These include strengths in smaller car innovation, design and engineering. Indeed as an Adjunct Professor at the newly established Solbridge International Business School, Woo-Sung University, Daejeon, this writer is keen to watch how GM integrates Korean expertise in fuel efficiency with excellent American marketing.
In the mind of the American consumer, what is most crucial, now, is in realizing dramatic cost savings for daily living. Cheap transportation is essential for moving around. But many families are strapped with financial difficulties as a consequence of the subprime crisis. Merely
providing a sub-compact will not turn GM around. For, there
are already in the market equally powerful solutions to car
owner's search for cheap transportation: for example, Indian
`Tata Nano' and Chinese `Cherry Tigo'.
With
the spiraling oil price at $4 per gallon, nobody wants to
be caught with a guzzler. The central issues for the three
big in the US are in how fast, appropriate and timely are
the solutions they can provide to the American car owner.
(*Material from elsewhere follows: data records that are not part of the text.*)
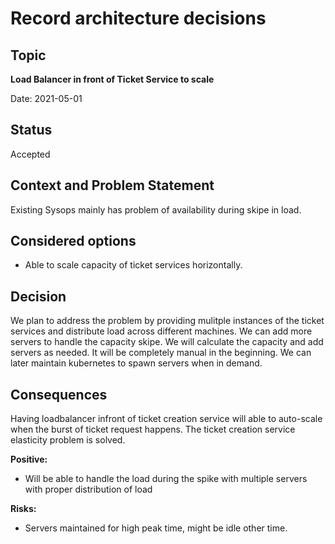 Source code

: # Record architecture decisions

## Topic

<b>Load Balancer in front of Ticket Service to scale</b>

Date: 2021-05-01


## Status

Accepted

## Context and Problem Statement

Existing Sysops mainly has problem of availability during skipe in load.

## Considered options

- Able to scale capacity of ticket services horizontally.

## Decision

We plan to address the problem by providing mulitple instances of the ticket services and distribute load across different machines. We can add more servers to handle the capacity skipe. We will calculate the capacity and add servers as needed. It will be completely manual in the beginning. We can later maintain kubernetes to spawn servers when in demand.

## Consequences

Having loadbalancer infront of ticket creation service will able to auto-scale when the burst of ticket request happens. The ticket creation service elasticity problem is solved. 


**Positive:** 

 - Will be able to handle the load during the spike with multiple servers with proper distribution of load 

**Risks:** 

 - Servers maintained for high peak time, might be idle other time.


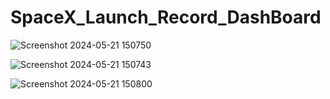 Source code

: # SpaceX_Launch_Record_DashBoard

![Screenshot 2024-05-21 150750](https://github.com/BhavyaParekh/SpaceX_Launch_Record_DashBoard/assets/123828041/266abbc9-e947-400a-8f26-d3e6c847e802)

![Screenshot 2024-05-21 150743](https://github.com/BhavyaParekh/SpaceX_Launch_Record_DashBoard/assets/123828041/ac5c4bb4-7531-47f5-b838-b3467d5df71b)

![Screenshot 2024-05-21 150800](https://github.com/BhavyaParekh/SpaceX_Launch_Record_DashBoard/assets/123828041/3525e68f-ece8-41aa-8d9a-ada2e2db65f9)

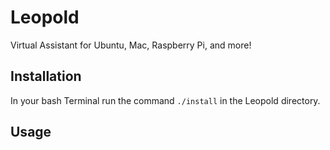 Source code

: Leopold
=========================

Virtual Assistant for Ubuntu, Mac, Raspberry Pi, and more!

## Installation
In your bash Terminal run the command `./install` in the Leopold directory.

## Usage


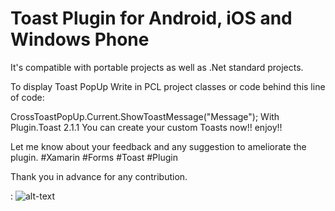 # Toast Plugin for Android, iOS  and Windows Phone
It's compatible with portable projects as well as .Net standard projects.

To display Toast PopUp Write in PCL project classes or code behind  this line of code: 

CrossToastPopUp.Current.ShowToastMessage("Message");
With Plugin.Toast 2.1.1  You can create your custom Toasts  now!! enjoy!!

Let me know about your feedback and any suggestion to ameliorate the plugin.
#Xamarin #Forms #Toast #Plugin

Thank you in advance for any contribution.

: ![alt-text](https://github.com/ishrakland/Toast/blob/master/IMG/Toast2.1.1.gif)

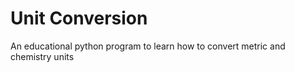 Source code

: # Unit Conversion
 An educational python program to learn how to convert metric and chemistry units
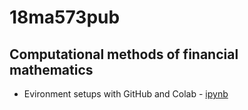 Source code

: # 18ma573pub
## Computational methods of financial mathematics

- Evironment setups with GitHub and Colab - [ipynb](src/first_notebook_v01.ipynb)
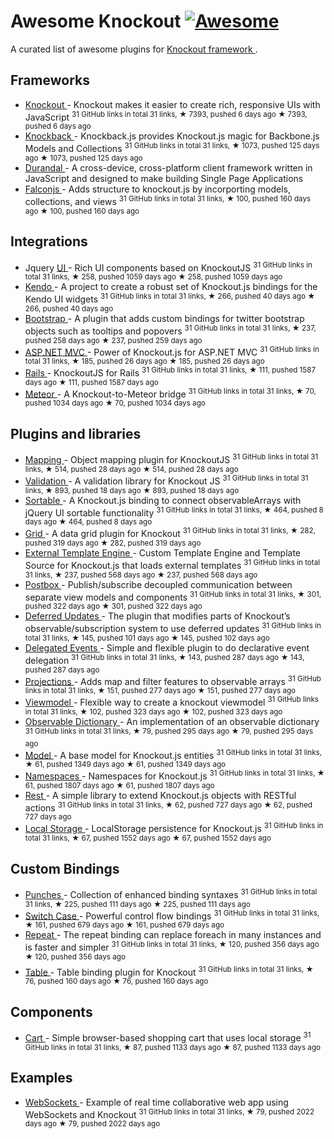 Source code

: <h1>
 Awesome Knockout
 <a href="https://github.com/sindresorhus/awesome">
  <img alt="Awesome" src="https://cdn.rawgit.com/sindresorhus/awesome/d7305f38d29fed78fa85652e3a63e154dd8e8829/media/badge.svg"/>
 </a>
</h1>
<p>
 A curated list of awesome plugins for
 <a href="http://knockoutjs.com/">
  Knockout framework
 </a>
 .
</p>
<h2>
 Frameworks
</h2>
<ul>
 <li>
  <a href="https://github.com/knockout/knockout">
   Knockout
  </a>
  - Knockout makes it easier to create rich, responsive UIs with JavaScript
  <sup>
   31 GitHub links in total 31 links, ★ 7393, pushed 6 days ago
  </sup>
  <sup>
   &#9733 7393, pushed 6 days ago
  </sup>
 </li>
 <li>
  <a href="https://github.com/kmalakoff/knockback">
   Knockback
  </a>
  - Knockback.js provides Knockout.js magic for Backbone.js Models and Collections
  <sup>
   31 GitHub links in total 31 links, ★ 1073, pushed 125 days ago
  </sup>
  <sup>
   &#9733 1073, pushed 125 days ago
  </sup>
 </li>
 <li>
  <a href="https://github.com/BlueSpire/Durandal/">
   Durandal
  </a>
  - A cross-device, cross-platform client framework written in JavaScript and designed to make building Single Page Applications
 </li>
 <li>
  <a href="https://github.com/stoodder/falconjs">
   Falconjs
  </a>
  - Adds structure to knockout.js by incorporting models, collections, and views
  <sup>
   31 GitHub links in total 31 links, ★ 100, pushed 160 days ago
  </sup>
  <sup>
   &#9733 100, pushed 160 days ago
  </sup>
 </li>
</ul>
<h2>
 Integrations
</h2>
<ul>
 <li>
  Jquery
  <a href="https://github.com/madcapnmckay/Knockout-UI">
   UI
  </a>
  - Rich UI components based on KnockoutJS
  <sup>
   31 GitHub links in total 31 links, ★ 258, pushed 1059 days ago
  </sup>
  <sup>
   &#9733 258, pushed 1059 days ago
  </sup>
 </li>
 <li>
  <a href="https://github.com/kendo-labs/knockout-kendo">
   Kendo
  </a>
  - A project to create a robust set of Knockout.js bindings for the Kendo UI widgets
  <sup>
   31 GitHub links in total 31 links, ★ 266, pushed 40 days ago
  </sup>
  <sup>
   &#9733 266, pushed 40 days ago
  </sup>
 </li>
 <li>
  <a href="https://github.com/billpull/knockout-bootstrap">
   Bootstrap
  </a>
  - A plugin that adds custom bindings for twitter bootstrap objects such as tooltips and popovers
  <sup>
   31 GitHub links in total 31 links, ★ 237, pushed 258 days ago
  </sup>
  <sup>
   &#9733 237, pushed 259 days ago
  </sup>
 </li>
 <li>
  <a href="https://github.com/AndreyAkinshin/knockout-mvc">
   ASP.NET MVC
  </a>
  - Power of Knockout.js for ASP.NET MVC
  <sup>
   31 GitHub links in total 31 links, ★ 185, pushed 26 days ago
  </sup>
  <sup>
   &#9733 185, pushed 26 days ago
  </sup>
 </li>
 <li>
  <a href="https://github.com/dnagir/knockout-rails">
   Rails
  </a>
  - KnockoutJS for Rails
  <sup>
   31 GitHub links in total 31 links, ★ 111, pushed 1587 days ago
  </sup>
  <sup>
   &#9733 111, pushed 1587 days ago
  </sup>
 </li>
 <li>
  <a href="https://github.com/steveluscher/knockout.meteor">
   Meteor
  </a>
  - A Knockout-to-Meteor bridge
  <sup>
   31 GitHub links in total 31 links, ★ 70, pushed 1034 days ago
  </sup>
  <sup>
   &#9733 70, pushed 1034 days ago
  </sup>
 </li>
</ul>
<h2>
 Plugins and libraries
</h2>
<ul>
 <li>
  <a href="https://github.com/SteveSanderson/knockout.mapping">
   Mapping
  </a>
  - Object mapping plugin for KnockoutJS
  <sup>
   31 GitHub links in total 31 links, ★ 514, pushed 28 days ago
  </sup>
  <sup>
   &#9733 514, pushed 28 days ago
  </sup>
 </li>
 <li>
  <a href="https://github.com/Knockout-Contrib/Knockout-Validation">
   Validation
  </a>
  - A validation library for Knockout JS
  <sup>
   31 GitHub links in total 31 links, ★ 893, pushed 18 days ago
  </sup>
  <sup>
   &#9733 893, pushed 18 days ago
  </sup>
 </li>
 <li>
  <a href="https://github.com/rniemeyer/knockout-sortable">
   Sortable
  </a>
  - A Knockout.js binding to connect observableArrays with jQuery UI sortable functionality
  <sup>
   31 GitHub links in total 31 links, ★ 464, pushed 8 days ago
  </sup>
  <sup>
   &#9733 464, pushed 8 days ago
  </sup>
 </li>
 <li>
  <a href="https://github.com/Knockout-Contrib/KoGrid">
   Grid
  </a>
  - A data grid plugin for Knockout
  <sup>
   31 GitHub links in total 31 links, ★ 282, pushed 319 days ago
  </sup>
  <sup>
   &#9733 282, pushed 319 days ago
  </sup>
 </li>
 <li>
  <a href="https://github.com/ifandelse/Knockout.js-External-Template-Engine">
   External Template Engine
  </a>
  - Custom Template Engine and Template Source for Knockout.js that loads external templates
  <sup>
   31 GitHub links in total 31 links, ★ 237, pushed 568 days ago
  </sup>
  <sup>
   &#9733 237, pushed 568 days ago
  </sup>
 </li>
 <li>
  <a href="https://github.com/rniemeyer/knockout-postbox">
   Postbox
  </a>
  - Publish/subscribe decoupled communication between separate view models and components
  <sup>
   31 GitHub links in total 31 links, ★ 301, pushed 322 days ago
  </sup>
  <sup>
   &#9733 301, pushed 322 days ago
  </sup>
 </li>
 <li>
  <a href="https://github.com/mbest/knockout-deferred-updates">
   Deferred Updates
  </a>
  - The plugin that modifies parts of Knockout’s observable/subscription system to use deferred updates
  <sup>
   31 GitHub links in total 31 links, ★ 145, pushed 101 days ago
  </sup>
  <sup>
   &#9733 145, pushed 102 days ago
  </sup>
 </li>
 <li>
  <a href="https://github.com/rniemeyer/knockout-delegatedEvents">
   Delegated Events
  </a>
  - Simple and flexible plugin to do declarative event delegation
  <sup>
   31 GitHub links in total 31 links, ★ 143, pushed 287 days ago
  </sup>
  <sup>
   &#9733 143, pushed 287 days ago
  </sup>
 </li>
 <li>
  <a href="https://github.com/SteveSanderson/knockout-projections">
   Projections
  </a>
  - Adds map and filter features to observable arrays
  <sup>
   31 GitHub links in total 31 links, ★ 151, pushed 277 days ago
  </sup>
  <sup>
   &#9733 151, pushed 277 days ago
  </sup>
 </li>
 <li>
  <a href="https://github.com/coderenaissance/knockout.viewmodel">
   Viewmodel
  </a>
  - Flexible way to create a knockout viewmodel
  <sup>
   31 GitHub links in total 31 links, ★ 102, pushed 323 days ago
  </sup>
  <sup>
   &#9733 102, pushed 323 days ago
  </sup>
 </li>
 <li>
  <a href="https://github.com/jamesfoster/knockout.observableDictionary">
   Observable Dictionary
  </a>
  - An implementation of an observable dictionary
  <sup>
   31 GitHub links in total 31 links, ★ 79, pushed 295 days ago
  </sup>
  <sup>
   &#9733 79, pushed 295 days ago
  </sup>
 </li>
 <li>
  <a href="https://github.com/thelinuxlich/knockout.model">
   Model
  </a>
  - A base model for Knockout.js entities
  <sup>
   31 GitHub links in total 31 links, ★ 61, pushed 1349 days ago
  </sup>
  <sup>
   &#9733 61, pushed 1349 days ago
  </sup>
 </li>
 <li>
  <a href="https://github.com/hunterloftis/knockout.namespaces">
   Namespaces
  </a>
  - Namespaces for Knockout.js
  <sup>
   31 GitHub links in total 31 links, ★ 61, pushed 1807 days ago
  </sup>
  <sup>
   &#9733 61, pushed 1807 days ago
  </sup>
 </li>
 <li>
  <a href="https://github.com/frapontillo/knockout-rest">
   Rest
  </a>
  - A simple library to extend Knockout.js objects with RESTful actions
  <sup>
   31 GitHub links in total 31 links, ★ 62, pushed 727 days ago
  </sup>
  <sup>
   &#9733 62, pushed 727 days ago
  </sup>
 </li>
 <li>
  <a href="https://github.com/jimrhoskins/knockout.localStorage">
   Local Storage
  </a>
  - LocalStorage persistence for Knockout.js
  <sup>
   31 GitHub links in total 31 links, ★ 67, pushed 1552 days ago
  </sup>
  <sup>
   &#9733 67, pushed 1552 days ago
  </sup>
 </li>
</ul>
<h2>
 Custom Bindings
</h2>
<ul>
 <li>
  <a href="https://github.com/mbest/knockout.punches">
   Punches
  </a>
  - Collection of enhanced binding syntaxes
  <sup>
   31 GitHub links in total 31 links, ★ 225, pushed 111 days ago
  </sup>
  <sup>
   &#9733 225, pushed 111 days ago
  </sup>
 </li>
 <li>
  <a href="https://github.com/mbest/knockout-switch-case">
   Switch Case
  </a>
  - Powerful control flow bindings
  <sup>
   31 GitHub links in total 31 links, ★ 161, pushed 679 days ago
  </sup>
  <sup>
   &#9733 161, pushed 679 days ago
  </sup>
 </li>
 <li>
  <a href="https://github.com/mbest/knockout-repeat">
   Repeat
  </a>
  - The repeat binding can replace foreach in many instances and is faster and simpler
  <sup>
   31 GitHub links in total 31 links, ★ 120, pushed 356 days ago
  </sup>
  <sup>
   &#9733 120, pushed 356 days ago
  </sup>
 </li>
 <li>
  <a href="https://github.com/mbest/knockout-table">
   Table
  </a>
  - Table binding plugin for Knockout
  <sup>
   31 GitHub links in total 31 links, ★ 76, pushed 160 days ago
  </sup>
  <sup>
   &#9733 76, pushed 160 days ago
  </sup>
 </li>
</ul>
<h2>
 Components
</h2>
<ul>
 <li>
  <a href="https://github.com/robconery/knockout-cart">
   Cart
  </a>
  - Simple browser-based shopping cart that uses local storage
  <sup>
   31 GitHub links in total 31 links, ★ 87, pushed 1133 days ago
  </sup>
  <sup>
   &#9733 87, pushed 1133 days ago
  </sup>
 </li>
</ul>
<h2>
 Examples
</h2>
<ul>
 <li>
  <a href="https://github.com/carlhoerberg/knockout-websocket-example">
   WebSockets
  </a>
  - Example of real time collaborative web app using WebSockets and Knockout
  <sup>
   31 GitHub links in total 31 links, ★ 79, pushed 2022 days ago
  </sup>
  <sup>
   &#9733 79, pushed 2022 days ago
  </sup>
 </li>
</ul>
As
shown in Figure 1, the Korean-reinforced GM still faces three-cornered
fights from the Japanese, and in the future, Chinese and Indian
auto-makers. Perhaps, the secret lies in forging sustainable
joint ventures with the pragmatic Chinese as well as able
Indian.Let
us take a deep, long and hard look at GM as a corporate entity,
at the sum total of what made GM `GM' over these decades:
the 1960s, 1970s, 1980s, 1990s and now the 2000s. The motto
that emerges is very American: `never say die', a fight-back
mentality. This can be expected from historically America's
best automobile manufacturer. For no product, maybe blue jeans,
can rival the automobile as being so uniquely American.